MY KOLKATA EDUGRAPH
ADVERTISEMENT
regular-article-logo Monday, 23 December 2024

Kerala: Human rights activist Ayinoor Vasu’s fight for right to protest in Left-ruled state

Former Naxalite was arrested by police on July 29 in connection with a protest he had led against encounter killings of two Maoists seven years ago

Santosh Kumar New Delhi Published 29.08.23, 06:16 AM
Ayinoor Vasu.

Ayinoor Vasu. File photo

The arrest and continued incarceration of a 93-year-old political activist
in Kerala has raised grave questions about people’s right to protest in the Left-ruled state.

Human rights activist and a former Naxalite, Ayinoor Vasu, popularly known as GROW Vasu, was arrested by Kerala police on July 29 in connection with a protest he had led against the encounter killings of two Maoists by the police seven years ago. His arrest was reportedly recorded as part of executing a long-pending warrant against Vasu after he failed to appear before a court in Kozhikode.

ADVERTISEMENT

Vasu, who is defending the case himself, declined to opt for bail and went to prison and is continuing there till date.

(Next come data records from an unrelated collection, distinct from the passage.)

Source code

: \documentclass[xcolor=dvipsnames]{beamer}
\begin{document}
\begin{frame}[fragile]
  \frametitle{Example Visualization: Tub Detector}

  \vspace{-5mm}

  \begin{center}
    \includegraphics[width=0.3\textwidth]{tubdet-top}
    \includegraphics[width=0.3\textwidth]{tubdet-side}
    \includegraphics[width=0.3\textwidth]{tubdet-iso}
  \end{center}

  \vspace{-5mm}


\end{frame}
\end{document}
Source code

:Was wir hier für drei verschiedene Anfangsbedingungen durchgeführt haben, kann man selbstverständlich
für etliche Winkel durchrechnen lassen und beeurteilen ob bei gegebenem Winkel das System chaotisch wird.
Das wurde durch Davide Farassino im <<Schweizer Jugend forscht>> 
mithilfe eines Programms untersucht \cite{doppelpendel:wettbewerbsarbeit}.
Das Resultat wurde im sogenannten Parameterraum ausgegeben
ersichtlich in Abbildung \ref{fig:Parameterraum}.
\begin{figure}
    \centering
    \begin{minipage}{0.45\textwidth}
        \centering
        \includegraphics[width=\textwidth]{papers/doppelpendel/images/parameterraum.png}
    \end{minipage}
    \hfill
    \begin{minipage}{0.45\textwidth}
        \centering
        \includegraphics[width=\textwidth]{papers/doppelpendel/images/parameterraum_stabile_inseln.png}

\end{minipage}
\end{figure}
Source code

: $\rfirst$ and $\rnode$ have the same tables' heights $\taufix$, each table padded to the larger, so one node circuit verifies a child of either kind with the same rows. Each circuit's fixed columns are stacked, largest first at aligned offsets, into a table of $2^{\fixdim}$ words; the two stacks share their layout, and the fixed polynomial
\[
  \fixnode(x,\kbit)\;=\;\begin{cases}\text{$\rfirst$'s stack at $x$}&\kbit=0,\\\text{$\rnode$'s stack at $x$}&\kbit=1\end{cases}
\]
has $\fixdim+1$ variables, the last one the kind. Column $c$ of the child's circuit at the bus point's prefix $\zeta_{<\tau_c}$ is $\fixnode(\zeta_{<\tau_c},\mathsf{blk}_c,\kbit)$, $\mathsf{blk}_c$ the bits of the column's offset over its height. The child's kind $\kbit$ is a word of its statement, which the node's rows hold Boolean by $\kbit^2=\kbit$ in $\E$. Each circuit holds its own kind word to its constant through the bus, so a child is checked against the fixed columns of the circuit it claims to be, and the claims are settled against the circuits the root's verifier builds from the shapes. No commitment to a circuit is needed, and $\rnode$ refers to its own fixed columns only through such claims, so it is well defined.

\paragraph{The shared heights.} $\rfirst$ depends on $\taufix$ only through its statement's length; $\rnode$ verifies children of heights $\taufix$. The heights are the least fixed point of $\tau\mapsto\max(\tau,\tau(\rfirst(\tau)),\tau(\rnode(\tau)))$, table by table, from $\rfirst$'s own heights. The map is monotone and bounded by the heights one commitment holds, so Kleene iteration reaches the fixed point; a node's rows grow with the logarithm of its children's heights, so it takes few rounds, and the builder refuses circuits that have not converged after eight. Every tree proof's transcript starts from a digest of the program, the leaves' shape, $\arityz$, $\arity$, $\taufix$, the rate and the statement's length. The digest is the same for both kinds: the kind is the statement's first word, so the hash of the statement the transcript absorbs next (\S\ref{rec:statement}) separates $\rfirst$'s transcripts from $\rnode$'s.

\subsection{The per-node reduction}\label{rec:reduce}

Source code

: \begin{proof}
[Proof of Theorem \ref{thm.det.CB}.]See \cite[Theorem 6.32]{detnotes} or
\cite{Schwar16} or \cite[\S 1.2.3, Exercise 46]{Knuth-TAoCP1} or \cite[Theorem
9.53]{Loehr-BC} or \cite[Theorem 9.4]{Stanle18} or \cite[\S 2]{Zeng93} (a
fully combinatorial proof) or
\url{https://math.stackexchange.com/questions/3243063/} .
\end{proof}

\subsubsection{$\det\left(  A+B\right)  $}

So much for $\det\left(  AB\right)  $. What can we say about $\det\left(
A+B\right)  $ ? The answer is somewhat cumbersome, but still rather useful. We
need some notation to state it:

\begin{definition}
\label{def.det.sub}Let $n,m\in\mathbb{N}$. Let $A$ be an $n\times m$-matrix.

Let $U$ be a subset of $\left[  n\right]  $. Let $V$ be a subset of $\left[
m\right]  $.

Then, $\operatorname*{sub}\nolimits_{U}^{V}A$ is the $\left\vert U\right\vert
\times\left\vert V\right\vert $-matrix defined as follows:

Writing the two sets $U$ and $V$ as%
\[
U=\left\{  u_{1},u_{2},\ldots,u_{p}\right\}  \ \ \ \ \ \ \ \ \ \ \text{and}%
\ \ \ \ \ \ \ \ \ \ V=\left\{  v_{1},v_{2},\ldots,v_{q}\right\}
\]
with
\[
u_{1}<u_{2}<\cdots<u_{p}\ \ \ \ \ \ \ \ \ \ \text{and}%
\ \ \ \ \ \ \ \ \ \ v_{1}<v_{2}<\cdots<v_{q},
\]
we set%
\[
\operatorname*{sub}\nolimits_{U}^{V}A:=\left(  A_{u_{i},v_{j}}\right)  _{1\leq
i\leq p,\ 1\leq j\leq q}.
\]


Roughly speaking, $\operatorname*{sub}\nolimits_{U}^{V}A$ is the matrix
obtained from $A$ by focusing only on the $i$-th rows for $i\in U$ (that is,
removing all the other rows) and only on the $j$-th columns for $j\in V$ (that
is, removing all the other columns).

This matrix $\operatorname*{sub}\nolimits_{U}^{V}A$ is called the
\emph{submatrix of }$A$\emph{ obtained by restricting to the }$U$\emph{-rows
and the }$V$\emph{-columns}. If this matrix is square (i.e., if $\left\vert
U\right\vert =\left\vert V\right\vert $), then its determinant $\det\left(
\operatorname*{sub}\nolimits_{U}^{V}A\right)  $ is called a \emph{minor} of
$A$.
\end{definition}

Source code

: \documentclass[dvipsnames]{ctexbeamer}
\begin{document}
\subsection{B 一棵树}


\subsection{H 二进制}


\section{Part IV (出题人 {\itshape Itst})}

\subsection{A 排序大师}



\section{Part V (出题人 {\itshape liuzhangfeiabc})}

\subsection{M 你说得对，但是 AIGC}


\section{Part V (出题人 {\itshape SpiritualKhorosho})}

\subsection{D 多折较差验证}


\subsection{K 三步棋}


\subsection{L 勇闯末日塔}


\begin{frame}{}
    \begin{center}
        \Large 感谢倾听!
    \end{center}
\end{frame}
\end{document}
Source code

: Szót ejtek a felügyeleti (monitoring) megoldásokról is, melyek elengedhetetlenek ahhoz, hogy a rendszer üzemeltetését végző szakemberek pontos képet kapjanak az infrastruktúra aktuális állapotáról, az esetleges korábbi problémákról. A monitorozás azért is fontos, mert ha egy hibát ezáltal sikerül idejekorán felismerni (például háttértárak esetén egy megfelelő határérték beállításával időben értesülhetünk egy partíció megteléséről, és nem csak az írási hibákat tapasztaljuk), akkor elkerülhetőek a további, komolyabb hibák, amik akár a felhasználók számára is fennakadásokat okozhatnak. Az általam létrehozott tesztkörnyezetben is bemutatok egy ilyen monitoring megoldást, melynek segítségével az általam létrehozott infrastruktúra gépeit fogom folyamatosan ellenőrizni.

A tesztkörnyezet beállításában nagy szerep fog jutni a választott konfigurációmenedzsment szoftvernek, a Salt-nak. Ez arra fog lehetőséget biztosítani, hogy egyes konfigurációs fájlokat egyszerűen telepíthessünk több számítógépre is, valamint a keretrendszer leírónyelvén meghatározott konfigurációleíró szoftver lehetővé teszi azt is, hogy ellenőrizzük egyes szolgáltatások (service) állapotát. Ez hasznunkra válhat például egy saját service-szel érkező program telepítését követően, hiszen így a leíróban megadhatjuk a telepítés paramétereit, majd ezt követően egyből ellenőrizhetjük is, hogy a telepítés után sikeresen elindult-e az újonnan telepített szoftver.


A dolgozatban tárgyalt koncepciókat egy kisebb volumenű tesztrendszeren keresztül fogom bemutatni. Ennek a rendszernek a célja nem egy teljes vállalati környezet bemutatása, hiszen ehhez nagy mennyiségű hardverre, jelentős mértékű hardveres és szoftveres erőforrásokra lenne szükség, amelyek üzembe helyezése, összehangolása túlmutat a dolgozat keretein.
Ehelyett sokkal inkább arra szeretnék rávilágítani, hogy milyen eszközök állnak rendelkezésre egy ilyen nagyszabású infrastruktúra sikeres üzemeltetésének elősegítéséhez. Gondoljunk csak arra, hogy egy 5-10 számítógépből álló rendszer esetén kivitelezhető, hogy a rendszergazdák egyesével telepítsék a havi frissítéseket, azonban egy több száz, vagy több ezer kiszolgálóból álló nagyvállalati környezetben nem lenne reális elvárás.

On Saturday, prominent Malayalam dailies had carried photographs showing policemen desperately trying to silence Vasu by covering his face with their caps as he was brought to a court in Kozhikode which had initiated trial proceedings. Vasu has been talking to journalists and raising slogans against the “dictatorial” Left Front government whenever he gets an opportunity. Saturday was no different.

He had also refused to sit down in the court despite the magistrate offering him a chair. Once again the magistrate requested Vasu to apply for bail and go home, but he refused.

Vasu got his affix “GROW” (Gwalior Rayons Organisation of Workers) after he headed the popular movement against the Gwalior Rayons factory at Mavoor in Kozhikode in the eighties, leading to the closure of the unit which had turned into an environmental disaster for the Chaliyar river that flows through Kerala’s northern districts.

Except for a handful of activists and writers, including former Naxalite K. Ajitha and writer Sarah Joseph, who condemned Vasu’s arrest, political Kerala has turned a blind eye to the nonagenarian’s imprisonment.

The biggest culprit is the Left ruling elite in the state who had been raising its voice against arbitrary detention of innocents elsewhere in the country, notably that of 84-year-old Father Stan Swamy who died while in custody. No one in the government, including law minister P. Rajeev, has even bothered to acknowledge the very existence of Vasu, let alone his detention.

On November 24, 2016, during the tenure of the first Pinarayi Vijayan-led Left government, personnel belonging to the Kerala police shot dead Kuppu Devarajan and Ajitha inside the Nilambur forest in Malappuram district. The police claimed they were Maoists. When their bodies were brought to the mortuary of Kozhikode Medical College, GROW Vasu and his associates staged a protest demanding a judicial inquiry into the killings.

After this, six more persons, all said to be Naxalites, have been gunned down by the Kerala police in encounters during the first tenure of the Left Front government.

The Opposition and activists had alleged connivance on the part of then Kerala police chief Lokanath Behera with the Union home ministry. It is said the state police had received huge amounts of money as reward from the Centre for “killing” Naxalites, urban or otherwise. Vijayan in his second term has made Behera, who had retired by then as police chief, managing director of Kochin Metro, fuelling more speculation about the state government’s tacit involvement in the heinous killing of innocents.

As Kerala celebrates its biggest festival Onam, poet KGS(Sankarapilla) has this to say: Rights activists like GROW Vasu are in prison. Bigger criminals are on the throne. Is it necessary for a locale like this to celebrate Onam?